Jornal revela depoimentos de dirigentes da CBF que afirmam que Fifa não tem interesse na exclusão
A Confederação Brasileira de Futebol (CBF) estaria comandando todas as ameaças e pressões para tirar o estado de São Paulo da Copa do Mundo de 2014. Segundo revelações de dirigentes da entidade ao jornal Estado de São Paulo, a pressão vem diretamente do presidente da CBF, Ricardo Teixeira, e não da Fifa, como havia sido divulgado.

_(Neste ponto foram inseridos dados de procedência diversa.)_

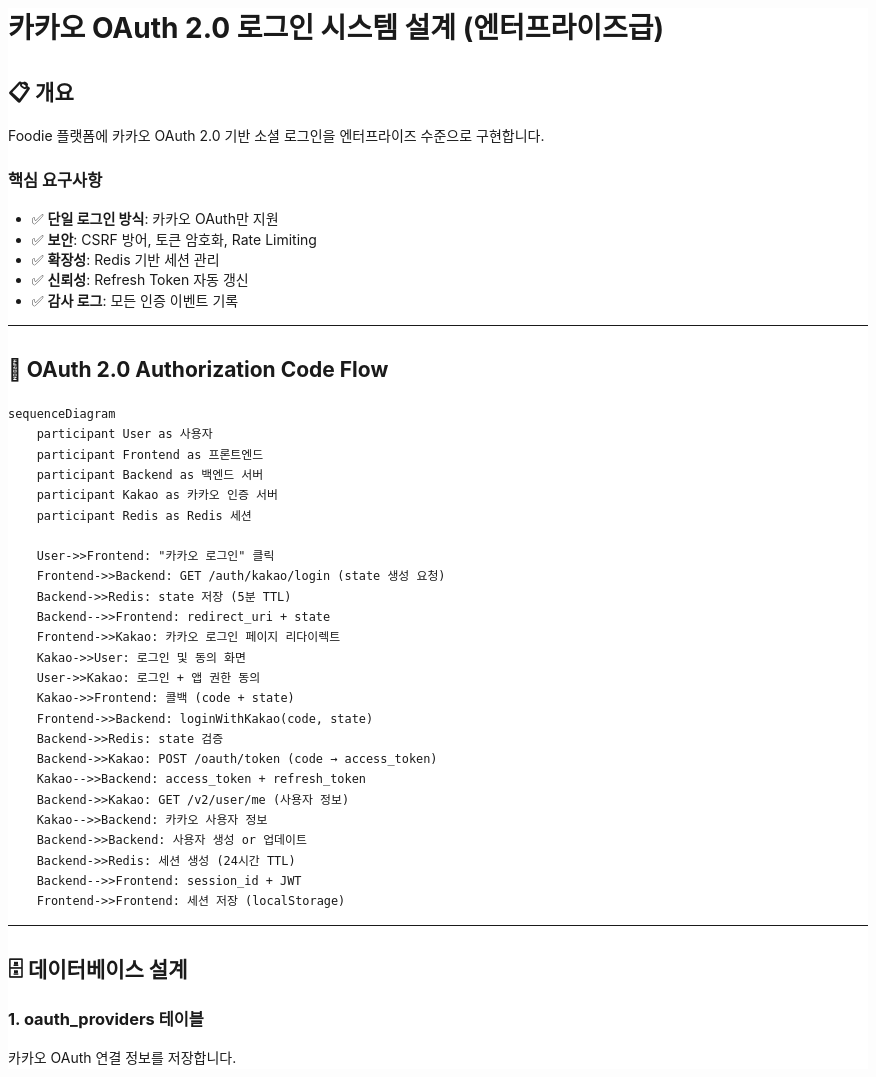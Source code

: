 # 카카오 OAuth 2.0 로그인 시스템 설계 (엔터프라이즈급)

## 📋 개요

Foodie 플랫폼에 카카오 OAuth 2.0 기반 소셜 로그인을 엔터프라이즈 수준으로 구현합니다.

### 핵심 요구사항
- ✅ **단일 로그인 방식**: 카카오 OAuth만 지원
- ✅ **보안**: CSRF 방어, 토큰 암호화, Rate Limiting
- ✅ **확장성**: Redis 기반 세션 관리
- ✅ **신뢰성**: Refresh Token 자동 갱신
- ✅ **감사 로그**: 모든 인증 이벤트 기록

---

## 🔐 OAuth 2.0 Authorization Code Flow

```mermaid
sequenceDiagram
    participant User as 사용자
    participant Frontend as 프론트엔드
    participant Backend as 백엔드 서버
    participant Kakao as 카카오 인증 서버
    participant Redis as Redis 세션

    User->>Frontend: "카카오 로그인" 클릭
    Frontend->>Backend: GET /auth/kakao/login (state 생성 요청)
    Backend->>Redis: state 저장 (5분 TTL)
    Backend-->>Frontend: redirect_uri + state
    Frontend->>Kakao: 카카오 로그인 페이지 리다이렉트
    Kakao->>User: 로그인 및 동의 화면
    User->>Kakao: 로그인 + 앱 권한 동의
    Kakao->>Frontend: 콜백 (code + state)
    Frontend->>Backend: loginWithKakao(code, state)
    Backend->>Redis: state 검증
    Backend->>Kakao: POST /oauth/token (code → access_token)
    Kakao-->>Backend: access_token + refresh_token
    Backend->>Kakao: GET /v2/user/me (사용자 정보)
    Kakao-->>Backend: 카카오 사용자 정보
    Backend->>Backend: 사용자 생성 or 업데이트
    Backend->>Redis: 세션 생성 (24시간 TTL)
    Backend-->>Frontend: session_id + JWT
    Frontend->>Frontend: 세션 저장 (localStorage)
```

---

## 🗄️ 데이터베이스 설계

### **1. oauth_providers 테이블**
카카오 OAuth 연결 정보를 저장합니다.
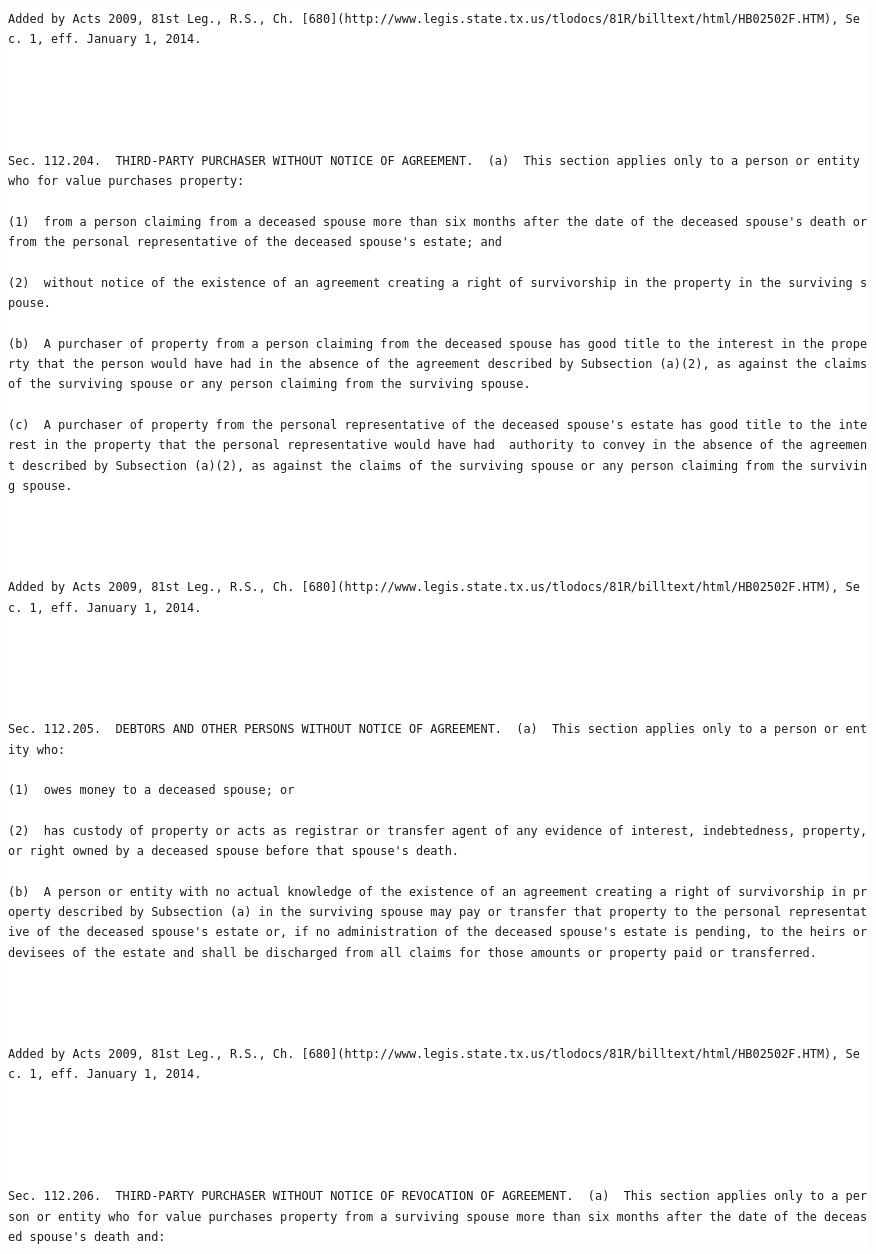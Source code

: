     
    
    
    Added by Acts 2009, 81st Leg., R.S., Ch. [680](http://www.legis.state.tx.us/tlodocs/81R/billtext/html/HB02502F.HTM), Sec. 1, eff. January 1, 2014.
    
    
    
    
    
    Sec. 112.204.  THIRD-PARTY PURCHASER WITHOUT NOTICE OF AGREEMENT.  (a)  This section applies only to a person or entity who for value purchases property:
    
    (1)  from a person claiming from a deceased spouse more than six months after the date of the deceased spouse's death or from the personal representative of the deceased spouse's estate; and
    
    (2)  without notice of the existence of an agreement creating a right of survivorship in the property in the surviving spouse.
    
    (b)  A purchaser of property from a person claiming from the deceased spouse has good title to the interest in the property that the person would have had in the absence of the agreement described by Subsection (a)(2), as against the claims of the surviving spouse or any person claiming from the surviving spouse.
    
    (c)  A purchaser of property from the personal representative of the deceased spouse's estate has good title to the interest in the property that the personal representative would have had  authority to convey in the absence of the agreement described by Subsection (a)(2), as against the claims of the surviving spouse or any person claiming from the surviving spouse.
    
    
    
    
    Added by Acts 2009, 81st Leg., R.S., Ch. [680](http://www.legis.state.tx.us/tlodocs/81R/billtext/html/HB02502F.HTM), Sec. 1, eff. January 1, 2014.
    
    
    
    
    
    Sec. 112.205.  DEBTORS AND OTHER PERSONS WITHOUT NOTICE OF AGREEMENT.  (a)  This section applies only to a person or entity who:
    
    (1)  owes money to a deceased spouse; or
    
    (2)  has custody of property or acts as registrar or transfer agent of any evidence of interest, indebtedness, property, or right owned by a deceased spouse before that spouse's death.
    
    (b)  A person or entity with no actual knowledge of the existence of an agreement creating a right of survivorship in property described by Subsection (a) in the surviving spouse may pay or transfer that property to the personal representative of the deceased spouse's estate or, if no administration of the deceased spouse's estate is pending, to the heirs or devisees of the estate and shall be discharged from all claims for those amounts or property paid or transferred.
    
    
    
    
    Added by Acts 2009, 81st Leg., R.S., Ch. [680](http://www.legis.state.tx.us/tlodocs/81R/billtext/html/HB02502F.HTM), Sec. 1, eff. January 1, 2014.
    
    
    
    
    
    Sec. 112.206.  THIRD-PARTY PURCHASER WITHOUT NOTICE OF REVOCATION OF AGREEMENT.  (a)  This section applies only to a person or entity who for value purchases property from a surviving spouse more than six months after the date of the deceased spouse's death and:
    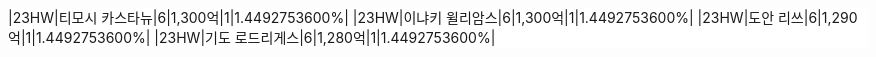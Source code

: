 |23HW|티모시 카스타뉴|6|1,300억|1|1.4492753600%|
|23HW|이냐키 윌리암스|6|1,300억|1|1.4492753600%|
|23HW|도안 리쓰|6|1,290억|1|1.4492753600%|
|23HW|기도 로드리게스|6|1,280억|1|1.4492753600%|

Geoff Thompson, ex-vice-presidente da Fifa, que deixou o cargo na última quarta-feira, 02, assegurou que a Fifa não tem interesse em ver a cidade excluída, mas a ideia da CBF é concentrar as atividades no Rio de Janeiro. A cidade demorou a solucionar os problemas políticos e financeiros para a construção do estádio do Corinthians, em Itaquera, e acabou se transformando no maior problema da Copa.
Devido aos problemas, o estado foi excluído da Copa das Confederações e está sob ameaça de perder a cerimônia de abertura do Mundial. Thompson afirma que não há como não incluir a maior cidade brasileira na Copa do Brasil. “São Paulo precisa entrar e vai ser mantida. É muito importante”, afirma.
A relação de Ricardo Teixeira com o PSDB, partido que governa São Paulo há 16 anos, é conflituosa desde o governo de Fernando Henrique Cardoso (1995-2002). Durante o governo FHC, duas CPIs investigaram os negócios do cartola. Além disso, Teixeira, que ocupa o cargo desde 1989, é amigo pessoal do senador Aécio Neves (PSDB-MG), envolvido em uma disputa interna na sigla com correligionários de São Paulo.
Após duras críticas, a Fifa disse, nesta quarta-feira, que “tudo está sob controle” em relação à preparação do Brasil para os jogos. “Temos apoio da nova presidente (Dilma Rousseff), que nos deu garantias de que problemas serão superados nas áreas de aeroportos, transporte e acomodação”, afirmou Jérôme Valcke, secretário-geral da entidade.